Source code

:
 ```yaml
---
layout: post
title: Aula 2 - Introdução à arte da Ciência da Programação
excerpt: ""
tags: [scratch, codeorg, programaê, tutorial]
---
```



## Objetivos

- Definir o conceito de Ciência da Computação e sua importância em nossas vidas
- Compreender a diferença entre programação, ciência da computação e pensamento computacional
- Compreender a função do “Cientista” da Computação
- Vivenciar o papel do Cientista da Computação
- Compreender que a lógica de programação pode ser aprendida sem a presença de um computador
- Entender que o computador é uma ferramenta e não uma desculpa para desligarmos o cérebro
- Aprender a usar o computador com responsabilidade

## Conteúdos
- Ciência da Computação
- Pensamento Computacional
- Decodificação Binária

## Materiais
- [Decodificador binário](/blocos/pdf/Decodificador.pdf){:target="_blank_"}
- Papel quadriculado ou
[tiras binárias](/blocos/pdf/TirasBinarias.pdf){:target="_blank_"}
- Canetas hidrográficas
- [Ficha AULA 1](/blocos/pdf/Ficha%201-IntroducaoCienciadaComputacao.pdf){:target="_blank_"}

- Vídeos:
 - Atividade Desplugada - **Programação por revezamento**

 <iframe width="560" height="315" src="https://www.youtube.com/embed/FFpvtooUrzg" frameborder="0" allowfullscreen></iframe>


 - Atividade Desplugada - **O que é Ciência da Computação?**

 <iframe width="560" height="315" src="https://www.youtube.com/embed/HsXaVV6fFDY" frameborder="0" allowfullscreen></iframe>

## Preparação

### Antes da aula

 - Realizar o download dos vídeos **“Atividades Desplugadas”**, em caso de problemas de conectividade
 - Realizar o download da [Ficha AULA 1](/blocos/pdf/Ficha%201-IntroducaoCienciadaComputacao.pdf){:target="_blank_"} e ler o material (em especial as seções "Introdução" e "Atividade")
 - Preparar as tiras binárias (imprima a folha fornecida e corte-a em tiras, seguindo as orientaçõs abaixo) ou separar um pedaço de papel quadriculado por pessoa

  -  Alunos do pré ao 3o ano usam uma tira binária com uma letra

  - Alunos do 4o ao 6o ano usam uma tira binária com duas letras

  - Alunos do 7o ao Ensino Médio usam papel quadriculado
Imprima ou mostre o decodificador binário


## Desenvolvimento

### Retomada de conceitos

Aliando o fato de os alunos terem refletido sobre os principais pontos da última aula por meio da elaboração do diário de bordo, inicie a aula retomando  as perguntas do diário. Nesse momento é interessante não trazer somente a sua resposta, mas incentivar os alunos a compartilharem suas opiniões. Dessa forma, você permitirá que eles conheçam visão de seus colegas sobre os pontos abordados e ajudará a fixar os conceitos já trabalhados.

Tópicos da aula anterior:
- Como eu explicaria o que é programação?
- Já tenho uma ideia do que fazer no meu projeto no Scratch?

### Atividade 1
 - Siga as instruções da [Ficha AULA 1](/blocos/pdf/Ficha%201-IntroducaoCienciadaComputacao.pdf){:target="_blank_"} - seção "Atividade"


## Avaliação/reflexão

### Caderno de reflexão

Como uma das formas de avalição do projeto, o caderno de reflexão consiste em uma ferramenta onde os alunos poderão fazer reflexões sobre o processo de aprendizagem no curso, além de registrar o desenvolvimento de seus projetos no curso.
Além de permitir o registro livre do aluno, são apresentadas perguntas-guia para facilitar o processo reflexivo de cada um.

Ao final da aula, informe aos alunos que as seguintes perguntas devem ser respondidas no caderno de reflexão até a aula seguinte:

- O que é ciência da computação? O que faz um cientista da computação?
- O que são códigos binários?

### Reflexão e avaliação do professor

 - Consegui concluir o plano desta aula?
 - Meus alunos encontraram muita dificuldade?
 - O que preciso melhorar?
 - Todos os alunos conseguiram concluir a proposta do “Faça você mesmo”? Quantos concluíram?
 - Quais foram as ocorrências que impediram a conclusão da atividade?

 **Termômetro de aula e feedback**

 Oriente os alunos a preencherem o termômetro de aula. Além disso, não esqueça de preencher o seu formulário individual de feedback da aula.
----------------
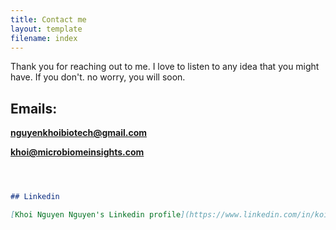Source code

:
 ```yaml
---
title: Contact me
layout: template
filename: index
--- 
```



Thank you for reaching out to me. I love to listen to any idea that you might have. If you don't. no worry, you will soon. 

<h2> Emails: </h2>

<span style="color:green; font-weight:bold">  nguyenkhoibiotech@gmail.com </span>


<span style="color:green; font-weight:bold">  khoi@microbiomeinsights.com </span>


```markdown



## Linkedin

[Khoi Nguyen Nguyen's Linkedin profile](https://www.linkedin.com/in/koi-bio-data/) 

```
----------------
• Task details:
Among the records above, only the lines between the line holding "## Avaliação/reflexão" and the line holding "- Consegui concluir o plano desta aula?", inclusive, are to be output, exactly as written.

• Response:
## Avaliação/reflexão

### Caderno de reflexão

Como uma das formas de avalição do projeto, o caderno de reflexão consiste em uma ferramenta onde os alunos poderão fazer reflexões sobre o processo de aprendizagem no curso, além de registrar o desenvolvimento de seus projetos no curso.
Além de permitir o registro livre do aluno, são apresentadas perguntas-guia para facilitar o processo reflexivo de cada um.

Ao final da aula, informe aos alunos que as seguintes perguntas devem ser respondidas no caderno de reflexão até a aula seguinte:

- O que é ciência da computação? O que faz um cientista da computação?
- O que são códigos binários?

### Reflexão e avaliação do professor

 - Consegui concluir o plano desta aula?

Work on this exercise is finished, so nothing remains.